In a press interview regarding the Iraq war, Vice-President Dick Cheney was once asked “Over 70 percent of Americans disagree with this war, what is your response?”
It was a chilling moment of arrogance not easily forgotten by most Americans. It was the same when events were disclosed surrounding the “legal” wrangling that took place at the Justice Department regarding the domestic spying operation originated by Mr. Cheney.
It began with the clock running out for renewal of the program in November, 2003. Jack Goldsmith, chief of the Justice Department’s Office of Legal Counsel, had serious doubts about the legal memos prepared by John Yoo in support of domestic eavesdropping.
On March 10, 2004, Attorney General John Ashcroft and Deputy AG James Comey decide to withhold legal approval unless the surveillance program is scaled back. Hours later, Ashcroft is rushed to the hospital with acute pancreatitis and Comey becomes acting attorney general.

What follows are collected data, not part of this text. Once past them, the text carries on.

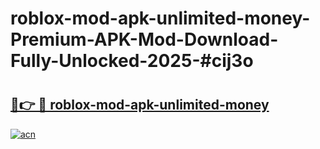 # roblox-mod-apk-unlimited-money-Premium-APK-Mod-Download-Fully-Unlocked-2025-#cij3o

# <h2><a href="https://bedroomkl.my?title=roblox-mod-apk-unlimited-money&ref=1AP">🔗👉 🔴 roblox-mod-apk-unlimited-money</a></h2>

[![acn](https://github.com/user-attachments/assets/0f9c940e-d8b0-45ae-aac7-cd30a18b3e1c)](https://bedroomkl.my?title=roblox-mod-apk-unlimited-money&ref=1AP)

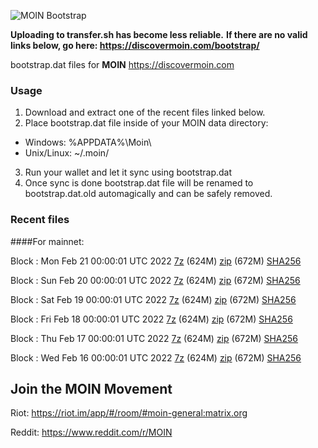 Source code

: ![MOIN Bootstrap](https://i.imgur.com/KjM1jMp.jpg)

**Uploading to transfer.sh has become less reliable.**
**If there are no valid links below, go here: https://discovermoin.com/bootstrap/**

bootstrap.dat files for **MOIN** https://discovermoin.com

### Usage

1. Download and extract one of the recent files linked below.
2. Place bootstrap.dat file inside of your MOIN data directory:
 - Windows: %APPDATA%\Moin\
 - Unix/Linux: ~/.moin/
3. Run your wallet and let it sync using bootstrap.dat
4. Once sync is done bootstrap.dat file will be renamed to bootstrap.dat.old automagically and can be safely removed.


### Recent files

####For mainnet:

Block : Mon Feb 21 00:00:01 UTC 2022 [7z](https://transfer.sh/gWqd9Q/bootstrap.dat.20220221.7z) (624M) [zip](https://transfer.sh/R6Wf9V/bootstrap.dat.20220221.zip) (672M) [SHA256](https://transfer.sh/wJtokg/sha256.txt)

Block : Sun Feb 20 00:00:01 UTC 2022 [7z](https://transfer.sh/ug48Pc/bootstrap.dat.20220220.7z) (624M) [zip](https://transfer.sh/32k0xY/bootstrap.dat.20220220.zip) (672M) [SHA256](https://transfer.sh/msWfvK/sha256.txt)

Block : Sat Feb 19 00:00:01 UTC 2022 [7z](https://transfer.sh/aMORk9/bootstrap.dat.20220219.7z) (624M) [zip](https://transfer.sh/I27YjN/bootstrap.dat.20220219.zip) (672M) [SHA256](https://transfer.sh/A0CHWj/sha256.txt)

Block : Fri Feb 18 00:00:01 UTC 2022 [7z](https://transfer.sh/kXYh74/bootstrap.dat.20220218.7z) (624M) [zip](https://transfer.sh/Bd0Anu/bootstrap.dat.20220218.zip) (672M) [SHA256](https://transfer.sh/u9dDpw/sha256.txt)

Block : Thu Feb 17 00:00:01 UTC 2022 [7z](https://transfer.sh/miJ12c/bootstrap.dat.20220217.7z) (624M) [zip](https://transfer.sh/yBureg/bootstrap.dat.20220217.zip) (672M) [SHA256](https://transfer.sh/NcNnO4/sha256.txt)

Block : Wed Feb 16 00:00:01 UTC 2022 [7z](https://transfer.sh/RbPpqY/bootstrap.dat.20220216.7z) (624M) [zip](https://transfer.sh/MkPv03/bootstrap.dat.20220216.zip) (672M) [SHA256](https://transfer.sh/LfMpjn/sha256.txt)

## Join the MOIN Movement

Riot: https://riot.im/app/#/room/#moin-general:matrix.org

Reddit: https://www.reddit.com/r/MOIN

In a sequence of events from some creepy political thriller, Vice President Cheney presses Comey to reauthorize surveillance to no avail. With the program about to expire, President Bush dispatches White House Counsel Alberto Gonzales and Chief of Staff Andrew Card to Ashcroft’s bedside in the hospital and push the ailing attorney general for the necessary legal approvals. Ashcroft backs Comey and says he never should have ruled the program legal.

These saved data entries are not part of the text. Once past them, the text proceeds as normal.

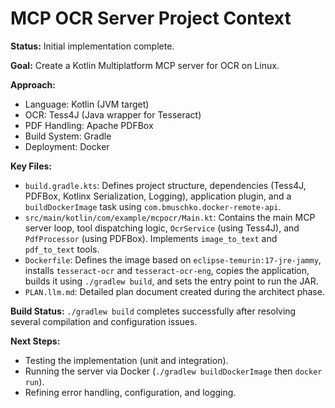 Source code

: # MCP OCR Server Project Context

**Status:** Initial implementation complete.

**Goal:** Create a Kotlin Multiplatform MCP server for OCR on Linux.

**Approach:**
*   Language: Kotlin (JVM target)
*   OCR: Tess4J (Java wrapper for Tesseract)
*   PDF Handling: Apache PDFBox
*   Build System: Gradle
*   Deployment: Docker

**Key Files:**
*   `build.gradle.kts`: Defines project structure, dependencies (Tess4J, PDFBox, Kotlinx Serialization, Logging), application plugin, and a `buildDockerImage` task using `com.bmuschko.docker-remote-api`.
*   `src/main/kotlin/com/example/mcpocr/Main.kt`: Contains the main MCP server loop, tool dispatching logic, `OcrService` (using Tess4J), and `PdfProcessor` (using PDFBox). Implements `image_to_text` and `pdf_to_text` tools.
*   `Dockerfile`: Defines the image based on `eclipse-temurin:17-jre-jammy`, installs `tesseract-ocr` and `tesseract-ocr-eng`, copies the application, builds it using `./gradlew build`, and sets the entry point to run the JAR.
*   `PLAN.llm.md`: Detailed plan document created during the architect phase.

**Build Status:** `./gradlew build` completes successfully after resolving several compilation and configuration issues.

**Next Steps:**
*   Testing the implementation (unit and integration).
*   Running the server via Docker (`./gradlew buildDockerImage` then `docker run`).
*   Refining error handling, configuration, and logging. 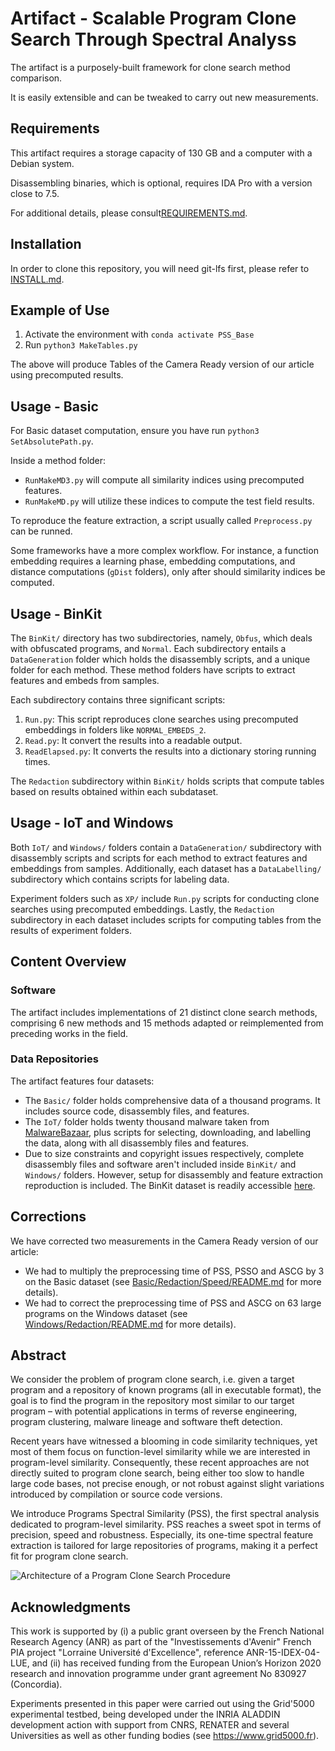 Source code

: # Artifact - Scalable Program Clone Search Through Spectral Analyss

The artifact is a purposely-built framework for clone search method comparison.

It is easily extensible and can be tweaked to carry out new measurements.

## Requirements

This artifact requires a storage capacity of 130 GB and a computer with a Debian system.

Disassembling binaries, which is optional, requires IDA Pro with a version close to 7.5.

For additional details, please consult[REQUIREMENTS.md](REQUIREMENTS.md).

## Installation

In order to clone this repository, you will need git-lfs first, please refer to [INSTALL.md](INSTALL.md).

## Example of Use

1. Activate the environment with `conda activate PSS_Base`
2. Run `python3 MakeTables.py` 

The above will produce Tables of the Camera Ready version of our article using precomputed results.

## Usage - Basic
For Basic dataset computation, ensure you have run `python3 SetAbsolutePath.py`.

Inside a method folder:
- `RunMakeMD3.py` will compute all similarity indices using precomputed features.
- `RunMakeMD.py` will utilize these indices to compute the test field results.

To reproduce the feature extraction, a script usually called `Preprocess.py` can be runned.

Some frameworks have a more complex workflow. For instance, a function embedding requires a learning phase, embedding computations, and distance computations (`gDist` folders), only after should similarity indices be computed.

## Usage - BinKit 
The `BinKit/` directory has two subdirectories, namely, `Obfus`, which deals with obfuscated programs, and `Normal`. 
Each subdirectory entails a `DataGeneration` folder which holds the disassembly scripts, and a unique folder for each method.
These method folders have scripts to extract features and embeds from samples.

Each subdirectory contains three significant scripts:
1. `Run.py`: This script reproduces clone searches using precomputed embeddings in folders like `NORMAL_EMBEDS_2`.
2. `Read.py`: It convert the results into a readable output.
3. `ReadElapsed.py`: It converts the results into a dictionary storing running times.

The `Redaction` subdirectory within `BinKit/` holds scripts that compute tables based on results obtained within each subdataset.

## Usage - IoT and Windows
Both `IoT/` and `Windows/` folders contain a `DataGeneration/` subdirectory with disassembly scripts and scripts for each method to extract features and embeddings from samples. 
Additionally, each dataset has a `DataLabelling/` subdirectory which contains scripts for labeling data. 

Experiment folders such as  `XP/`  include `Run.py` scripts for conducting clone searches using precomputed embeddings. 
Lastly, the `Redaction` subdirectory in each dataset includes scripts for computing tables from the results of experiment folders.


## Content Overview

### Software 

The artifact includes implementations of 21 distinct clone search methods, comprising 6 new methods and 15 methods adapted or reimplemented from preceding works in the field.

### Data Repositories 

The artifact features four datasets:
- The `Basic/` folder holds comprehensive data of a thousand programs. It includes source code, disassembly files, and features.
- The `IoT/` folder holds twenty thousand malware taken from  [MalwareBazaar](https://bazaar.abuse.ch/), plus scripts for selecting, downloading, and labelling the data, along with all disassembly files and features.
- Due to size constraints and copyright issues respectively, complete disassembly files and software aren't included inside `BinKit/` and `Windows/` folders. However, setup for disassembly and feature extraction reproduction is included. The BinKit dataset is readily accessible [here](https://github.com/SoftSec-KAIST/BinKit).

## Corrections
We have corrected two measurements in the Camera Ready version of our article:
- We had to multiply the preprocessing time of PSS, PSSO and ASCG by 3 on the Basic dataset (see [Basic/Redaction/Speed/README.md](Basic/Redaction/Speed/README.md) for more details).
- We had to correct the preprocessing time of PSS and ASCG on 63 large programs on the Windows dataset (see [Windows/Redaction/README.md](Windows/Redaction/README.md) for more details).



## Abstract
We consider the problem of program clone search, i.e. given a target program and a repository of known programs (all in executable format), the goal is to find the program in the repository most similar to our target program – with potential applications in terms of reverse engineering, program clustering, malware lineage and software theft detection.

Recent years have witnessed a blooming in code similarity techniques, yet most of them focus on function-level similarity while we are interested in program-level similarity. 
Consequently, these recent approaches are not directly suited to program clone search, being either too slow to handle large code bases, not precise enough, or not robust against slight variations introduced by compilation or source code versions. 

We introduce Programs Spectral Similarity (PSS), the first spectral analysis dedicated to program-level similarity.
PSS reaches a sweet spot in terms of precision, speed and robustness. Especially, its one-time spectral feature extraction is tailored for large repositories of programs, making it a perfect fit for program clone search.

![Architecture of a Program Clone Search Procedure](./ArchitectureProgramCloneSearchProcedure.png "Architecture of a Program Clone Search Procedure")

## Acknowledgments

This work is supported by (i) a public grant overseen by the French National Research Agency (ANR) as part of the "Investissements d'Avenir" French PIA project "Lorraine Université d'Excellence", reference ANR-15-IDEX-04-LUE, and (ii) has received funding from the European Union’s Horizon 2020 research and innovation programme under grant agreement No 830927 (Concordia).

Experiments presented in this paper were carried out using the Grid'5000 experimental testbed, being developed under the INRIA ALADDIN development action with support from CNRS, RENATER and several Universities as well as other funding bodies (see https://www.grid5000.fr).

Flash forward – May 5, 2009.
The Washington Post reports that “Former Bush administration officials are launching a behind-the-scenes lobbying campaign to urge Justice Department leaders to soften an ethics report criticizing lawyers who blessed harsh detainee interrogation tactics, according to two sources familiar with the efforts.
“A draft report of more than 200 pages, prepared in January before Bush’s departure, recommends disciplinary action by state bar associations, rather than criminal prosecution, against two former department attorneys in the Office of Legal Counsel who might have committed misconduct in preparing and signing the so-called torture memos. State bar associations have the power to suspend a lawyer’s license to practice or impose other penalties.

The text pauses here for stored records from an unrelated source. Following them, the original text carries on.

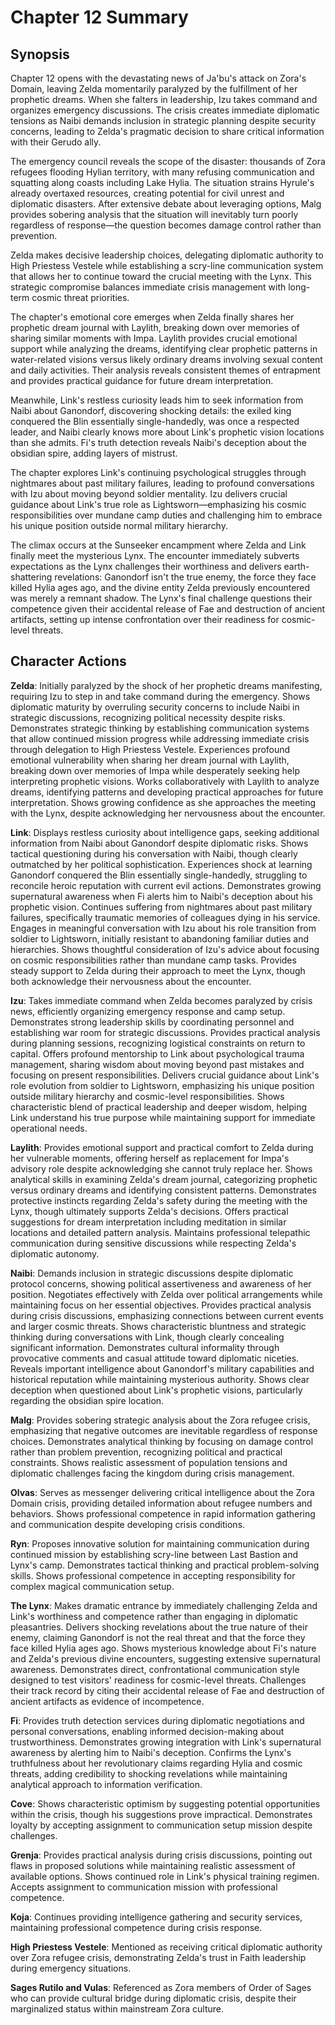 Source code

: # Chapter 12 Summary

## Synopsis

Chapter 12 opens with the devastating news of Ja'bu's attack on Zora's Domain, leaving Zelda momentarily paralyzed by the fulfillment of her prophetic dreams. When she falters in leadership, Izu takes command and organizes emergency discussions. The crisis creates immediate diplomatic tensions as Naibi demands inclusion in strategic planning despite security concerns, leading to Zelda's pragmatic decision to share critical information with their Gerudo ally.

The emergency council reveals the scope of the disaster: thousands of Zora refugees flooding Hylian territory, with many refusing communication and squatting along coasts including Lake Hylia. The situation strains Hyrule's already overtaxed resources, creating potential for civil unrest and diplomatic disasters. After extensive debate about leveraging options, Malg provides sobering analysis that the situation will inevitably turn poorly regardless of response—the question becomes damage control rather than prevention.

Zelda makes decisive leadership choices, delegating diplomatic authority to High Priestess Vestele while establishing a scry-line communication system that allows her to continue toward the crucial meeting with the Lynx. This strategic compromise balances immediate crisis management with long-term cosmic threat priorities.

The chapter's emotional core emerges when Zelda finally shares her prophetic dream journal with Laylith, breaking down over memories of sharing similar moments with Impa. Laylith provides crucial emotional support while analyzing the dreams, identifying clear prophetic patterns in water-related visions versus likely ordinary dreams involving sexual content and daily activities. Their analysis reveals consistent themes of entrapment and provides practical guidance for future dream interpretation.

Meanwhile, Link's restless curiosity leads him to seek information from Naibi about Ganondorf, discovering shocking details: the exiled king conquered the Blin essentially single-handedly, was once a respected leader, and Naibi clearly knows more about Link's prophetic vision locations than she admits. Fi's truth detection reveals Naibi's deception about the obsidian spire, adding layers of mistrust.

The chapter explores Link's continuing psychological struggles through nightmares about past military failures, leading to profound conversations with Izu about moving beyond soldier mentality. Izu delivers crucial guidance about Link's true role as Lightsworn—emphasizing his cosmic responsibilities over mundane camp duties and challenging him to embrace his unique position outside normal military hierarchy.

The climax occurs at the Sunseeker encampment where Zelda and Link finally meet the mysterious Lynx. The encounter immediately subverts expectations as the Lynx challenges their worthiness and delivers earth-shattering revelations: Ganondorf isn't the true enemy, the force they face killed Hylia ages ago, and the divine entity Zelda previously encountered was merely a remnant shadow. The Lynx's final challenge questions their competence given their accidental release of Fae and destruction of ancient artifacts, setting up intense confrontation over their readiness for cosmic-level threats.

## Character Actions

**Zelda**: Initially paralyzed by the shock of her prophetic dreams manifesting, requiring Izu to step in and take command during the emergency. Shows diplomatic maturity by overruling security concerns to include Naibi in strategic discussions, recognizing political necessity despite risks. Demonstrates strategic thinking by establishing communication systems that allow continued mission progress while addressing immediate crisis through delegation to High Priestess Vestele. Experiences profound emotional vulnerability when sharing her dream journal with Laylith, breaking down over memories of Impa while desperately seeking help interpreting prophetic visions. Works collaboratively with Laylith to analyze dreams, identifying patterns and developing practical approaches for future interpretation. Shows growing confidence as she approaches the meeting with the Lynx, despite acknowledging her nervousness about the encounter.

**Link**: Displays restless curiosity about intelligence gaps, seeking additional information from Naibi about Ganondorf despite diplomatic risks. Shows tactical questioning during his conversation with Naibi, though clearly outmatched by her political sophistication. Experiences shock at learning Ganondorf conquered the Blin essentially single-handedly, struggling to reconcile heroic reputation with current evil actions. Demonstrates growing supernatural awareness when Fi alerts him to Naibi's deception about his prophetic vision. Continues suffering from nightmares about past military failures, specifically traumatic memories of colleagues dying in his service. Engages in meaningful conversation with Izu about his role transition from soldier to Lightsworn, initially resistant to abandoning familiar duties and hierarchies. Shows thoughtful consideration of Izu's advice about focusing on cosmic responsibilities rather than mundane camp tasks. Provides steady support to Zelda during their approach to meet the Lynx, though both acknowledge their nervousness about the encounter.

**Izu**: Takes immediate command when Zelda becomes paralyzed by crisis news, efficiently organizing emergency response and camp setup. Demonstrates strong leadership skills by coordinating personnel and establishing war room for strategic discussions. Provides practical analysis during planning sessions, recognizing logistical constraints on return to capital. Offers profound mentorship to Link about psychological trauma management, sharing wisdom about moving beyond past mistakes and focusing on present responsibilities. Delivers crucial guidance about Link's role evolution from soldier to Lightsworn, emphasizing his unique position outside military hierarchy and cosmic-level responsibilities. Shows characteristic blend of practical leadership and deeper wisdom, helping Link understand his true purpose while maintaining support for immediate operational needs.

**Laylith**: Provides emotional support and practical comfort to Zelda during her vulnerable moments, offering herself as replacement for Impa's advisory role despite acknowledging she cannot truly replace her. Shows analytical skills in examining Zelda's dream journal, categorizing prophetic versus ordinary dreams and identifying consistent patterns. Demonstrates protective instincts regarding Zelda's safety during the meeting with the Lynx, though ultimately supports Zelda's decisions. Offers practical suggestions for dream interpretation including meditation in similar locations and detailed pattern analysis. Maintains professional telepathic communication during sensitive discussions while respecting Zelda's diplomatic autonomy.

**Naibi**: Demands inclusion in strategic discussions despite diplomatic protocol concerns, showing political assertiveness and awareness of her position. Negotiates effectively with Zelda over political arrangements while maintaining focus on her essential objectives. Provides practical analysis during crisis discussions, emphasizing connections between current events and larger cosmic threats. Shows characteristic bluntness and strategic thinking during conversations with Link, though clearly concealing significant information. Demonstrates cultural informality through provocative comments and casual attitude toward diplomatic niceties. Reveals important intelligence about Ganondorf's military capabilities and historical reputation while maintaining mysterious authority. Shows clear deception when questioned about Link's prophetic visions, particularly regarding the obsidian spire location.

**Malg**: Provides sobering strategic analysis about the Zora refugee crisis, emphasizing that negative outcomes are inevitable regardless of response choices. Demonstrates analytical thinking by focusing on damage control rather than problem prevention, recognizing political and practical constraints. Shows realistic assessment of population tensions and diplomatic challenges facing the kingdom during crisis management.

**Olvas**: Serves as messenger delivering critical intelligence about the Zora Domain crisis, providing detailed information about refugee numbers and behaviors. Shows professional competence in rapid information gathering and communication despite developing crisis conditions.

**Ryn**: Proposes innovative solution for maintaining communication during continued mission by establishing scry-line between Last Bastion and Lynx's camp. Demonstrates tactical thinking and practical problem-solving skills. Shows professional competence in accepting responsibility for complex magical communication setup.

**The Lynx**: Makes dramatic entrance by immediately challenging Zelda and Link's worthiness and competence rather than engaging in diplomatic pleasantries. Delivers shocking revelations about the true nature of their enemy, claiming Ganondorf is not the real threat and that the force they face killed Hylia ages ago. Shows mysterious knowledge about Fi's nature and Zelda's previous divine encounters, suggesting extensive supernatural awareness. Demonstrates direct, confrontational communication style designed to test visitors' readiness for cosmic-level threats. Challenges their track record by citing their accidental release of Fae and destruction of ancient artifacts as evidence of incompetence.

**Fi**: Provides truth detection services during diplomatic negotiations and personal conversations, enabling informed decision-making about trustworthiness. Demonstrates growing integration with Link's supernatural awareness by alerting him to Naibi's deception. Confirms the Lynx's truthfulness about her revolutionary claims regarding Hylia and cosmic threats, adding credibility to shocking revelations while maintaining analytical approach to information verification.

**Cove**: Shows characteristic optimism by suggesting potential opportunities within the crisis, though his suggestions prove impractical. Demonstrates loyalty by accepting assignment to communication setup mission despite challenges.

**Grenja**: Provides practical analysis during crisis discussions, pointing out flaws in proposed solutions while maintaining realistic assessment of available options. Shows continued role in Link's physical training regimen. Accepts assignment to communication mission with professional competence.

**Koja**: Continues providing intelligence gathering and security services, maintaining professional competence during crisis response.

**High Priestess Vestele**: Mentioned as receiving critical diplomatic authority over Zora refugee crisis, demonstrating Zelda's trust in Faith leadership during emergency situations.

**Sages Rutilo and Vulas**: Referenced as Zora members of Order of Sages who can provide cultural bridge during diplomatic crisis, despite their marginalized status within mainstream Zora culture.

“The memos offered support for waterboarding, slamming prisoners against a wall and other techniques that critics have likened to torture. The documents were drafted between 2002 and 2005.”
“Two of the authors, Jay S. Bybee, now a federal court judge on the U.S. Court of Appeals for the 9th Circuit, and John C. Yoo, now a law professor in Southern California,” are two of the individuals under investigation.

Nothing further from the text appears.